WORK ITEM:
Print all of the data exactly, but drop the pictures.

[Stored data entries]
════

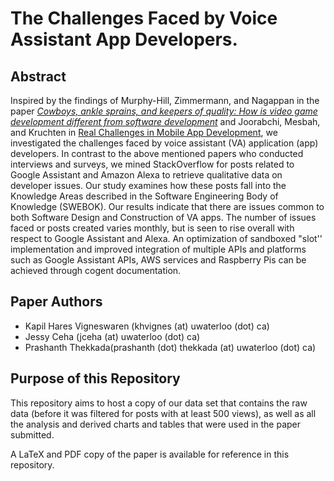 # The Challenges Faced by Voice Assistant App Developers.

## Abstract
Inspired by the findings of Murphy-Hill, Zimmermann, and Nagappan in the paper [_Cowboys, ankle sprains, and keepers of quality: How is video game development different from software development_](https://www.microsoft.com/en-us/research/wp-content/uploads/2016/02/murphyhill-icse-2014.pdf) and Joorabchi, Mesbah, and Kruchten in  [Real Challenges in Mobile App Development](http://ieeexplore.ieee.org/document/6681334/), we investigated the challenges faced by voice assistant (VA) application (app) developers. In contrast to the above mentioned papers who conducted interviews and surveys, we mined StackOverflow for posts related to Google Assistant and Amazon Alexa to retrieve qualitative data on developer issues. Our study examines how these posts fall into the Knowledge Areas described in the Software Engineering Body of Knowledge (SWEBOK). Our results indicate that there are issues common to both Software Design and Construction of VA apps. The number of issues faced or posts created varies monthly, but is seen to rise overall with respect to Google Assistant and Alexa. An optimization of sandboxed "slot'' implementation and improved integration of multiple APIs and platforms such as Google Assistant APIs, AWS services and Raspberry Pis can be achieved through cogent documentation.

## Paper Authors
 - Kapil Hares Vigneswaren (khvignes (at) uwaterloo (dot) ca) 
 - Jessy Ceha  (jceha (at) uwaterloo (dot) ca) 
 - Prashanth Thekkada(prashanth (dot) thekkada (at) uwaterloo (dot) ca)

## Purpose of this Repository

This repository aims to host a copy of our data set that contains the raw data (before it was filtered for posts with at least 500 views), as well as all the analysis and derived charts and tables that were used in the paper submitted.

A LaTeX and PDF copy of the paper is available for reference in this repository.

════

RESPONSE TO THIS TASK:
 # The Challenges Faced by Voice Assistant App Developers.

## Abstract
Inspired by the findings of Murphy-Hill, Zimmermann, and Nagappan in the paper [_Cowboys, ankle sprains, and keepers of quality: How is video game development different from software development_](https://www.microsoft.com/en-us/research/wp-content/uploads/2016/02/murphyhill-icse-2014.pdf) and Joorabchi, Mesbah, and Kruchten in  [Real Challenges in Mobile App Development](http://ieeexplore.ieee.org/document/6681334/), we investigated the challenges faced by voice assistant (VA) application (app) developers. In contrast to the above mentioned papers who conducted interviews and surveys, we mined StackOverflow for posts related to Google Assistant and Amazon Alexa to retrieve qualitative data on developer issues. Our study examines how these posts fall into the Knowledge Areas described in the Software Engineering Body of Knowledge (SWEBOK). Our results indicate that there are issues common to both Software Design and Construction of VA apps. The number of issues faced or posts created varies monthly, but is seen to rise overall with respect to Google Assistant and Alexa. An optimization of sandboxed "slot'' implementation and improved integration of multiple APIs and platforms such as Google Assistant APIs, AWS services and Raspberry Pis can be achieved through cogent documentation.

## Paper Authors
 - Kapil Hares Vigneswaren (khvignes (at) uwaterloo (dot) ca) 
 - Jessy Ceha  (jceha (at) uwaterloo (dot) ca) 
 - Prashanth Thekkada(prashanth (dot) thekkada (at) uwaterloo (dot) ca)

## Purpose of this Repository

This repository aims to host a copy of our data set that contains the raw data (before it was filtered for posts with at least 500 views), as well as all the analysis and derived charts and tables that were used in the paper submitted.

A LaTeX and PDF copy of the paper is available for reference in this repository.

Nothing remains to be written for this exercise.